そう考えると、ブルボンは気が気ではなく、トレーニングにも集中しようとしてもしきれなくなってしまった。
「どうした、ブルボン。今日はあまり集中していないようだな」
そんな調子だったから、トレーナーにもトレーニングメニューをこなした後にそう言われた。
「申し訳ありません、マスター。その……」
「ライスシャワーの事か?」
「ッ!? どうして、それを……」
「お前がライスシャワーを気にしているのは分かってるからな。今回の宝塚記念、俺も聞いた時は少し驚いた。春天の勝利で世間では一気にヒーロー扱いだから選出された事は不思議じゃないが」
トレーナーの言葉に、ブルボンも頷く。
「投票では一位だったそうだ。とは言え、ライスシャワーのローテーションを考えれば無理に出走する意味はない。ただ、今回の宝塚は京都レース場だそうだ。得意のレース場であれば勝機はある。今回もナリタブライアンは出ないようだしな」
そんなブルボンの不安を払うように、トレーナーは冷静に言った。
「それに、あのライスシャワーのトレーナーの事だ。お前を菊花賞で破る為に丁寧に作戦を立て実行させている。キャリアから考えてもあのトレーナーが無理な状態で出走させるとは考えにくい。今回は一位に選出された事もあるが、慎重な判断を下した上だろう」
その言葉に、ブルボンはそれもそうかと渋々ながら納得したが、やはり不安は尽きなかった。
そして、宝塚記念当日を迎える。
当日の天気は曇り、馬場の状態は稍重で少し難しい状態となった。
馬場の状態からしても誰が勝つか分からない状況に加えて、いつもの宝塚と違い今年はアップダウンも激しい京都レース場の難しいコース。それを走り慣れたライスシャワーがやや有利かと、世間の下馬評は下された。

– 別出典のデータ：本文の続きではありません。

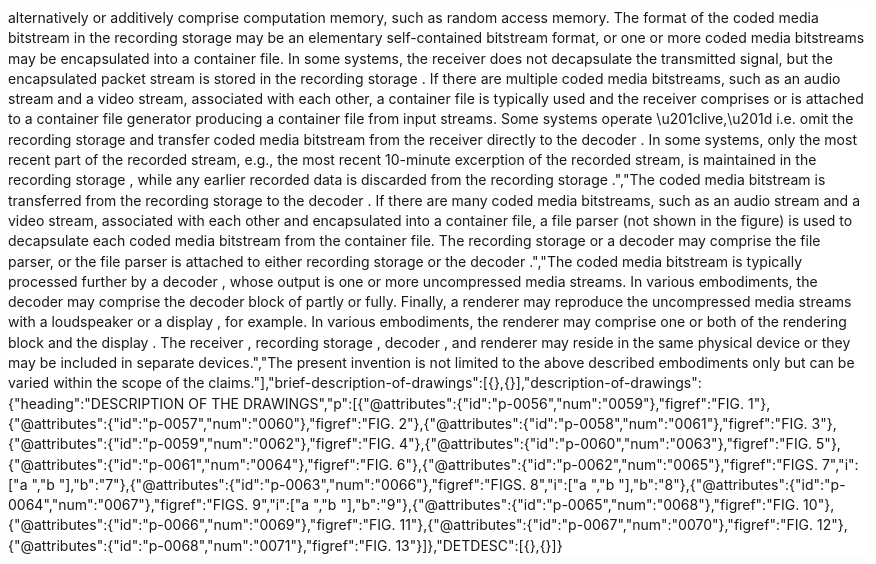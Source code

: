 alternatively or additively comprise computation memory, such as random access memory. The format of the coded media bitstream in the recording storage  may be an elementary self-contained bitstream format, or one or more coded media bitstreams may be encapsulated into a container file. In some systems, the receiver  does not decapsulate the transmitted signal, but the encapsulated packet stream is stored in the recording storage . If there are multiple coded media bitstreams, such as an audio stream and a video stream, associated with each other, a container file is typically used and the receiver  comprises or is attached to a container file generator producing a container file from input streams. Some systems operate \u201clive,\u201d i.e. omit the recording storage  and transfer coded media bitstream from the receiver  directly to the decoder . In some systems, only the most recent part of the recorded stream, e.g., the most recent 10-minute excerption of the recorded stream, is maintained in the recording storage , while any earlier recorded data is discarded from the recording storage .","The coded media bitstream is transferred from the recording storage  to the decoder . If there are many coded media bitstreams, such as an audio stream and a video stream, associated with each other and encapsulated into a container file, a file parser (not shown in the figure) is used to decapsulate each coded media bitstream from the container file. The recording storage  or a decoder  may comprise the file parser, or the file parser is attached to either recording storage  or the decoder .","The coded media bitstream is typically processed further by a decoder , whose output is one or more uncompressed media streams. In various embodiments, the decoder  may comprise the decoder block  of  partly or fully. Finally, a renderer  may reproduce the uncompressed media streams with a loudspeaker or a display , for example. In various embodiments, the renderer  may comprise one or both of the rendering block  and the display . The receiver , recording storage , decoder , and renderer  may reside in the same physical device or they may be included in separate devices.","The present invention is not limited to the above described embodiments only but can be varied within the scope of the claims."],"brief-description-of-drawings":[{},{}],"description-of-drawings":{"heading":"DESCRIPTION OF THE DRAWINGS","p":[{"@attributes":{"id":"p-0056","num":"0059"},"figref":"FIG. 1"},{"@attributes":{"id":"p-0057","num":"0060"},"figref":"FIG. 2"},{"@attributes":{"id":"p-0058","num":"0061"},"figref":"FIG. 3"},{"@attributes":{"id":"p-0059","num":"0062"},"figref":"FIG. 4"},{"@attributes":{"id":"p-0060","num":"0063"},"figref":"FIG. 5"},{"@attributes":{"id":"p-0061","num":"0064"},"figref":"FIG. 6"},{"@attributes":{"id":"p-0062","num":"0065"},"figref":"FIGS. 7","i":["a ","b "],"b":"7"},{"@attributes":{"id":"p-0063","num":"0066"},"figref":"FIGS. 8","i":["a ","b "],"b":"8"},{"@attributes":{"id":"p-0064","num":"0067"},"figref":"FIGS. 9","i":["a ","b "],"b":"9"},{"@attributes":{"id":"p-0065","num":"0068"},"figref":"FIG. 10"},{"@attributes":{"id":"p-0066","num":"0069"},"figref":"FIG. 11"},{"@attributes":{"id":"p-0067","num":"0070"},"figref":"FIG. 12"},{"@attributes":{"id":"p-0068","num":"0071"},"figref":"FIG. 13"}]},"DETDESC":[{},{}]}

ブルボンは京都レース場に足を運んだ。当日は曇りで馬場はやや重いようだ。
「ブルボン!」
そこにいたテイオーやマックイーン達スピカの面々、メジロパーマーなどのウマ娘達に合流した彼女は、パドックを心ここにあらずで眺めている事しか出来なかった。
そうしている内に、全てのウマ娘がパドックへと登場し終わり、レース場にゲートが登場、ウマ娘達は順次ゲートへと入っていく。
「さぁ、十七人のウマ娘達がゲートにおさまりました。第三十六回宝塚記念、今、スタートしました!」
そして、ゲートは開き、一斉にウマ娘達が駆け出して行った。